Higher order variational time discretizations for nonlinear systems of ordinary differential equations
Preprint series: 11-23, Preprints
- 65M12 Stability and convergence of numerical methods
- 65M60 Finite elements, Rayleigh-Ritz and Galerkin methods, finite methods
Abstract: Starting from the known continuous Galerkin-Petrov (cGP) and discontinuous Galerkin (dG) time discretization method of some polynomial order $k$, we propose two new variational time discretizations for the system of ordinary differential equations (ODE) associated with the semi-discrete finite element solution of a parabolic partial differential equation.

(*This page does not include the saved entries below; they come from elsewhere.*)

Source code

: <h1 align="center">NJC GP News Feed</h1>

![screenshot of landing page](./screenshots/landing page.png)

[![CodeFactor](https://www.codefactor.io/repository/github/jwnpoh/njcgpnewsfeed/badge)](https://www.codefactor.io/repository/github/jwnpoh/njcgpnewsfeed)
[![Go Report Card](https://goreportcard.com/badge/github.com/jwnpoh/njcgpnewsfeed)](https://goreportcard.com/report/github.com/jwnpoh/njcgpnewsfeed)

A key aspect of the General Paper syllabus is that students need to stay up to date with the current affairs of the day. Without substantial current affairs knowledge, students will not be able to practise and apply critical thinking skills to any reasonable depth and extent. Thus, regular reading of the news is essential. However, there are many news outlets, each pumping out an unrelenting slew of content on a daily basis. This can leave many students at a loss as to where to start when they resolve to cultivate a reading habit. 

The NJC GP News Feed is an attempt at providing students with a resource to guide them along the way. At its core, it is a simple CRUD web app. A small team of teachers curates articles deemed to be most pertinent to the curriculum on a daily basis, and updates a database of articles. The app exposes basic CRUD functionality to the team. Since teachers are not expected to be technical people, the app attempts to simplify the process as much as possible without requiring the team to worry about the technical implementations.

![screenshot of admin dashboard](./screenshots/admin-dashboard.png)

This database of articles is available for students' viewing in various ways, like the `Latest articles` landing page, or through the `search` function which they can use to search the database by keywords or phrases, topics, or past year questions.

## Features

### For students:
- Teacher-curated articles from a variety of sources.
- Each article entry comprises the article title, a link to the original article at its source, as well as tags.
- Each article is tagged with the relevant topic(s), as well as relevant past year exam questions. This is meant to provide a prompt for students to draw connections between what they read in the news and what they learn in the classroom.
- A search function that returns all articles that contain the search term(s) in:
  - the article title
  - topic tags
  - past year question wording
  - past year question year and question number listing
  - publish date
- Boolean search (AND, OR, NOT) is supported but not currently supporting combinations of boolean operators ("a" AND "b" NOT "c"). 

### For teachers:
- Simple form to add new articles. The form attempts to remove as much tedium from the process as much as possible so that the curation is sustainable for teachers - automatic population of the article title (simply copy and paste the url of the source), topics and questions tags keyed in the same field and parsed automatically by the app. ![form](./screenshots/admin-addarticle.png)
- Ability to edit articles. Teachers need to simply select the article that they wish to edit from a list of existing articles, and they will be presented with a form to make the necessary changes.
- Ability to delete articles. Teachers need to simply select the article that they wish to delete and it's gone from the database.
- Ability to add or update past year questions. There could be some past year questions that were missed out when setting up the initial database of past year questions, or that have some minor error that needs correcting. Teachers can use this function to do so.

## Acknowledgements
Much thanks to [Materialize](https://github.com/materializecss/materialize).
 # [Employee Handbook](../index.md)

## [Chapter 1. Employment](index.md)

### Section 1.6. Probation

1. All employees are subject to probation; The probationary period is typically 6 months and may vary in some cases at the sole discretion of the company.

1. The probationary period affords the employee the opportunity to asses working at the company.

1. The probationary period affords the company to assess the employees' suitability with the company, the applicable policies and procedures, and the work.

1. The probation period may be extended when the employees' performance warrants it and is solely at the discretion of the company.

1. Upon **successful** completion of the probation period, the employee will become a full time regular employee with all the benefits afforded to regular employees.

Both methods are based on a time polynomial ansatz of higher order $k+1$ where the global smoothness of the discrete solution is also one level higher than that of the original method cGP or dG, respectively. Therefore, the total number of unknowns and the computational costs are not increasing but the accuracy is improved by one order. For the new methods, we prove optimal order a priori error estimates in the maximum norm for a general nonlinear ODE-system with a Lipschitz-continuous right-hand side. We show that the $C^1$-continuous Galerkin-Petrov methods are A-stable and that the $C^0$-continuous dG-methods are strongly A-stable (L-stable). Moreover, we prove that, in each case, the new higher order method and the original method coincide at the endpoints of the time intervals and that their difference can be computed by a simple post-processing step with low computational costs. With this relationship we have proven in the nonlinear case that, in particular, the cGP(2)- and dG(1)-method are superconvergent of order 4 and 3, respectively, at the endpoints of the time intervals. Finally, we present numerical results for the Burgers equation which confirm the theoretical results.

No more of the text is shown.